C'est bien l'analyse minutieuse de conditions d'impossibilité qui est au centre de ces textes : « Impossibilités de tous côtés »25, résume tristement et lapidairement Kafka. Les belles antinomies de La Prisonnière aboutissent à ce même constat d'impossibilité : « En réalité, ce que nous exprimons alors c'est le contraire de notre désir (lequel est de vivre toujours avec celle que nous aimons), mais c'est aussi cette impossibilité de vivre ensemble qui fait notre souffrance quotidienne, souffrance préférée par nous mais qui finira malgré tout par nous séparer »26. Constat qui ne met pourtant nullement fin à cette espèce de mouvement perpétuel, à ce mécanisme obsessionnel dont Kafka, Proust et Svevo donnent un grand nombre de traductions métaphoriques, qui se réfèrent à différents modèles propres à chacun : oscillations pendulaires chez Proust27 ; machines tortionnaires sadomasochistes chez Kafka, très comparables du reste à celles qui officient dans certaines de ses fictions : « une innocente condamnée à une cruelle torture ; c'est moi qui ai commis le mal pour lequel elle est condamnée et c'est moi, pour comble, qui sers d'instrument de torture »28 ; fluctuations boursières chez Svevo, dans un registre plus goujat et plus burlesque : « La valeur d'une femme peut être grande le matin, nulle à midi, très grande un peu plus tard, nettement négative au soir. J'expliquai le concept de valeur négative : une femme prend une valeur négative quand un homme calcule en lui-même quelle somme il donnerait volontiers pour la savoir très loin de lui »29.

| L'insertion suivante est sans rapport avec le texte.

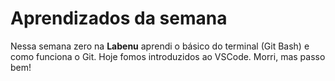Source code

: # Aprendizados da semana

Nessa semana zero na **Labenu** aprendi o básico do terminal (Git Bash) e como funciona o Git. Hoje fomos introduzidos ao VSCode. Morri, mas passo bem!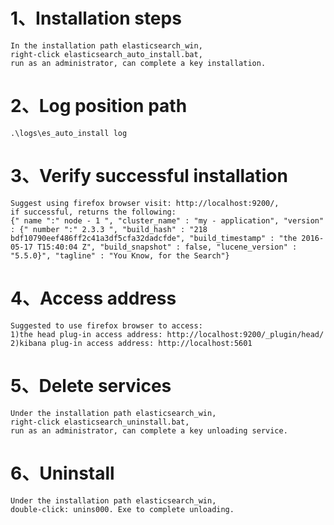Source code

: # 1、Installation steps

    In the installation path elasticsearch_win, 
    right-click elasticsearch_auto_install.bat, 
    run as an administrator, can complete a key installation.

# 2、Log position  path
    .\logs\es_auto_install log

# 3、Verify successful installation 
    Suggest using firefox browser visit: http://localhost:9200/, 
    if successful, returns the following: 
    {" name ":" node - 1 ", "cluster_name" : "my - application", "version" : {" number ":" 2.3.3 ", "build_hash" : "218 bdf10790eef486ff2c41a3df5cfa32dadcfde", "build_timestamp" : "the 2016-05-17 T15:40:04 Z", "build_snapshot" : false, "lucene_version" : "5.5.0}", "tagline" : "You Know, for the Search"}

# 4、Access address
    Suggested to use firefox browser to access:  
    1)the head plug-in access address: http://localhost:9200/_plugin/head/ 
    2)kibana plug-in access address: http://localhost:5601

# 5、Delete services
    Under the installation path elasticsearch_win, 
    right-click elasticsearch_uninstall.bat, 
    run as an administrator, can complete a key unloading service.

# 6、Uninstall
    Under the installation path elasticsearch_win, 
    double-click: unins000. Exe to complete unloading.
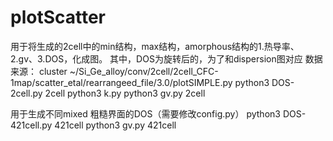 # plotScatter

用于将生成的2cell中的min结构，max结构，amorphous结构的1.热导率、2.gv、3.DOS，化成图。
其中，DOS为旋转后的，为了和dispersion图对应
数据来源： cluster ~/Si_Ge_alloy/conv/2cell/2cell_CFC-1map/scatter_etal/rearrangeed_file/3.0/plotSIMPLE.py
python3 DOS-2cell.py 2cell
python3 k.py
python3 gv.py 2cell


用于生成不同mixed 粗糙界面的DOS（需要修改config.py）
python3 DOS-421cell.py 421cell
python3 gv.py 421cell 


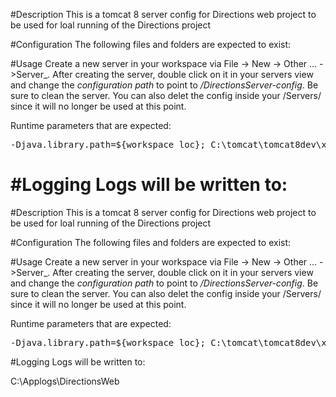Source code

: #Description
This is a tomcat 8 server config for Directions web project to be used for loal running of the Directions project

#Configuration
The following files and folders are expected to exist:


#Usage
Create a new server in your workspace via File -> New -> Other ... ->Server_.  After creating the server, double click on it in your servers view and change the _configuration path_ to point to _/DirectionsServer-config_.  Be sure to clean the server.  You can also delet the config inside your /Servers/<yourServerName> since it will no longer be used at this point.  

Runtime parameters that are expected:
<pre>
-Djava.library.path=${workspace loc}; C:\tomcat\tomcat8dev\x64;
</pre>

#Logging
Logs will be written to:
=======
#Description
This is a tomcat 8 server config for Directions web project to be used for loal running of the Directions project

#Configuration
The following files and folders are expected to exist:


#Usage
Create a new server in your workspace via File -> New -> Other ... ->Server_.  After creating the server, double click on it in your servers view and change the _configuration path_ to point to _/DirectionsServer-config_.  Be sure to clean the server.  You can also delet the config inside your /Servers/<yourServerName> since it will no longer be used at this point.  

Runtime parameters that are expected:
<pre>
-Djava.library.path=${workspace loc}; C:\tomcat\tomcat8dev\x64;
</pre>

#Logging
Logs will be written to:

C:\Applogs\DirectionsWeb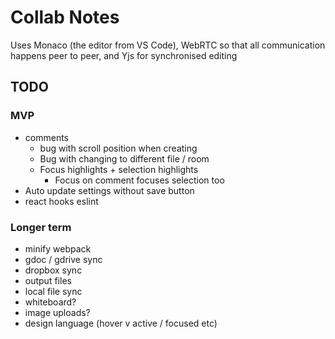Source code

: Collab Notes
============

Uses Monaco (the editor from VS Code), WebRTC so that all communication happens peer to peer, and Yjs for synchronised editing

TODO
----
### MVP
- comments
  - bug with scroll position when creating
  - Bug with changing to different file / room
  - Focus highlights + selection highlights
    - Focus on comment focuses selection too
- Auto update settings without save button
- react hooks eslint

### Longer term
- minify webpack
- gdoc / gdrive sync
- dropbox sync
- output files
- local file sync
- whiteboard?
- image uploads?
- design language (hover v active / focused etc)
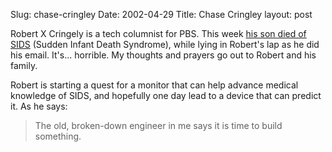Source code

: Slug: chase-cringley
Date: 2002-04-29
Title: Chase Cringley
layout: post

Robert X Cringely is a tech columnist for PBS. This week <a href="http://www.pbs.org/cringely/pulpit/pulpit20020425.html">his son died of SIDS</a> (Sudden Infant Death Syndrome), while lying in Robert&#39;s lap as he did his email. It&#39;s... horrible. My thoughts and prayers go out to Robert and his family.

Robert is starting a quest for a monitor that can help advance medical knowledge of SIDS, and hopefully one day lead to a device that can predict it. As he says:

<blockquote>The old, broken-down engineer in me says it is time to build something.</blockquote>
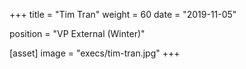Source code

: +++
title = "Tim Tran"
weight = 60
date = "2019-11-05"

position = "VP External (Winter)"

[asset]
  image = "execs/tim-tran.jpg"
+++
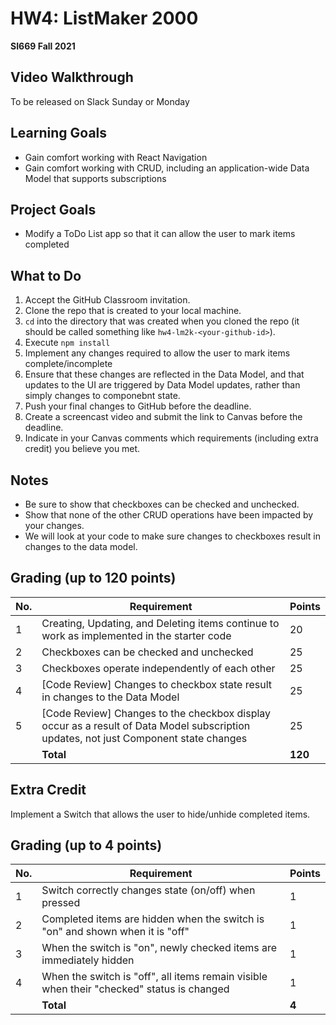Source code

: # HW4: ListMaker 2000

**SI669 Fall 2021**

## Video Walkthrough
To be released on Slack Sunday or Monday

## Learning Goals
* Gain comfort working with React Navigation
* Gain comfort working with CRUD, including an application-wide Data Model that supports subscriptions

## Project Goals
* Modify a ToDo List app so that it can allow the user to mark items completed

## What to Do
1. Accept the GitHub Classroom invitation.
2. Clone the repo that is created to your local machine.
3. `cd` into the directory that was created when you cloned the repo (it should be called something like `hw4-lm2k-<your-github-id>`).
4. Execute `npm install`
5. Implement any changes required to allow the user to mark items complete/incomplete
6. Ensure that these changes are reflected in the Data Model, and that updates to the UI are triggered by Data Model updates, rather than simply changes to componebnt state.
6. Push your final changes to GitHub before the deadline.
7. Create a screencast video and submit the link to Canvas before the deadline.
8. Indicate in your Canvas comments which requirements (including extra credit) you believe you met.

## Notes
* Be sure to show that checkboxes can be checked and unchecked.
* Show that none of the other CRUD operations have been impacted by your changes.
* We will look at your code to make sure changes to checkboxes result in changes to the data model.

## Grading (up to 120 points)
| No. | Requirement  | Points |
| --- | ------------- | ------------- |
| 1 | Creating, Updating, and Deleting items continue to work as implemented in the starter code | 20  |
| 2 | Checkboxes can be checked and unchecked | 25 |
| 3 | Checkboxes operate independently of each other | 25 |
| 4 | [Code Review] Changes to checkbox state result in changes to the Data Model| 25 |
| 5 | [Code Review] Changes to the checkbox display occur as a result of Data Model subscription updates, not just Component state changes | 25 |
|   | **Total** | **120**

## Extra Credit

Implement a Switch that allows the user to hide/unhide completed items.

## Grading (up to 4 points)
| No. | Requirement  | Points |
| --- | ------------- | ------------- |
| 1 | Switch correctly changes state (on/off) when pressed | 1 |
| 2 | Completed items are hidden when the switch is "on" and shown when it is "off" | 1 |
| 3 | When the switch is "on", newly checked items are immediately hidden | 1 |
| 4 | When the switch is "off", all items remain visible when their "checked" status is changed | 1 |
|   | **Total** | **4**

Nous nous demanderons à présent, en essayant de passer de la description d'un processus à quelques ébauches d'analyses, en quoi consistent, à la lumière de ces textes eux-mêmes, les principales contradictions dans lesquelles se débat interminablement ce personnage qui veut rompre et qui n'y parvient pas. Résumons son dilemme :

  • l'être aimé est menace mais plus redoutable encore est le risque qu'il vous abandonne ;

  • une illusoire volonté de maîtrise se heurte à la résistance des affects et du réel ;

  • une intense culpabilité accompagne l'espèce de logique sacrificielle à laquelle obéissent ces œuvres.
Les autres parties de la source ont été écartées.